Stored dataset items
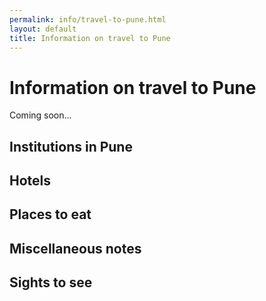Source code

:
 ```yaml
---
permalink: info/travel-to-pune.html
layout: default
title: Information on travel to Pune
---
```


# Information on travel to Pune

Coming soon...

## Institutions in Pune

## Hotels 

## Places to eat 

## Miscellaneous notes

## Sights to see

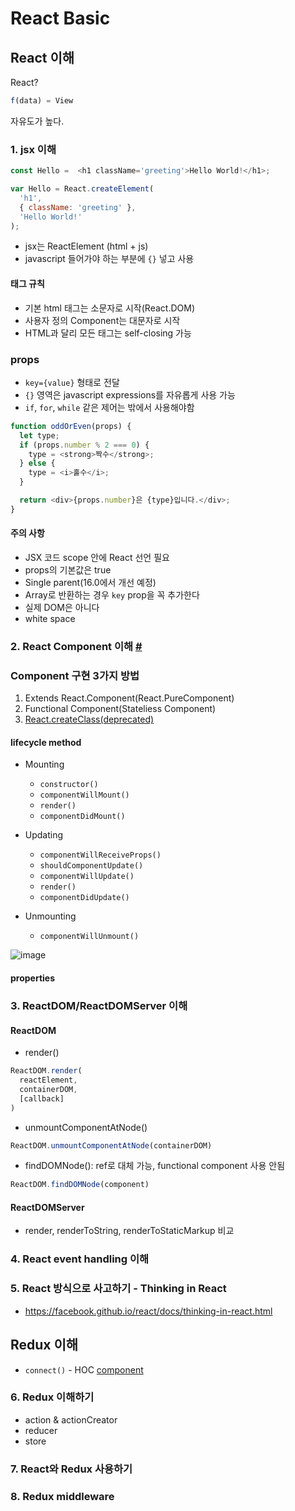 # React Basic

## React 이해

React?

```js
f(data) = View
```

자유도가 높다.

### 1. jsx 이해

```js
const Hello =  <h1 className='greeting'>Hello World!</h1>;
```

```js
var Hello = React.createElement(
  'h1',
  { className: 'greeting' },
  'Hello World!'
);
```

- jsx는 ReactElement (html + js)
- javascript 들어가야 하는 부분에 `{}` 넣고 사용

#### 태그 규칙

- 기본 html 태그는 소문자로 시작(React.DOM)
- 사용자 정의 Component는 대문자로 시작
- HTML과 달리 모든 태그는 self-closing 가능

### props

- `key={value}` 형태로 전달
- `{}` 영역은 javascript expressions를 자유롭게 사용 가능
- `if`, `for`, `while` 같은 제어는 밖에서 사용해야함

```js
function oddOrEven(props) {
  let type;
  if (props.number % 2 === 0) {
    type = <strong>짝수</strong>;
  } else {
    type = <i>홀수</i>;
  }

  return <div>{props.number}은 {type}입니다.</div>;
}
```

#### 주의 사항

- JSX 코드 scope 안에 React 선언 필요
- props의 기본값은 true
- Single parent(16.0에서 개선 예정)
- Array로 반환하는 경우 `key` prop을 꼭 추가한다
- 실제 DOM은 아니다
- white space

### 2. React Component 이해 [#](https://facebook.github.io/react/docs/react-component.html#componentwillreceiveprops)

### Component 구현 3가지 방법

1. Extends React.Component(React.PureComponent)
1. Functional Component(Stateliess Component)
1. [React.createClass(deprecated)](https://facebook.github.io/react/blog/#migrating-from-react.createclass)

#### lifecycle method

- Mounting
  - `constructor()`
  - `componentWillMount()`
  - `render()`
  - `componentDidMount()`

- Updating
  - `componentWillReceiveProps()`
  - `shouldComponentUpdate()`
  - `componentWillUpdate()`
  - `render()`
  - `componentDidUpdate()`

- Unmounting
  - `componentWillUnmount()`

![image](http://d2.naver.com/content/images/2017/03/helloworld-201702-React2-04-1.png)

#### properties

### 3. ReactDOM/ReactDOMServer 이해

#### ReactDOM

- render()

```js
ReactDOM.render(
  reactElement,
  containerDOM,
  [callback]
)
```

- unmountComponentAtNode()

```js
ReactDOM.unmountComponentAtNode(containerDOM)
```

- findDOMNode(): ref로 대체 가능, functional component 사용 안됨

```js
ReactDOM.findDOMNode(component)
```

#### ReactDOMServer

- render, renderToString, renderToStaticMarkup 비교

### 4. React event handling 이해

### 5. React 방식으로 사고하기 - Thinking in React

- https://facebook.github.io/react/docs/thinking-in-react.html

## Redux 이해

- `connect()` - HOC [component](https://github.com/reactjs/react-redux/blob/4d302257e3b361731f44b1f546e547ed578c8eec/src/components/connectAdvanced.js#L115)

### 6. Redux 이해하기

- action & actionCreator
- reducer
- store

### 7.  React와 Redux 사용하기

### 8. Redux middleware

◆ **What to produce**
Scan the data above. Return every line with "greeting" in it.

◆ **Expected answer**
const Hello =  <h1 className='greeting'>Hello World!</h1>;
  { className: 'greeting' },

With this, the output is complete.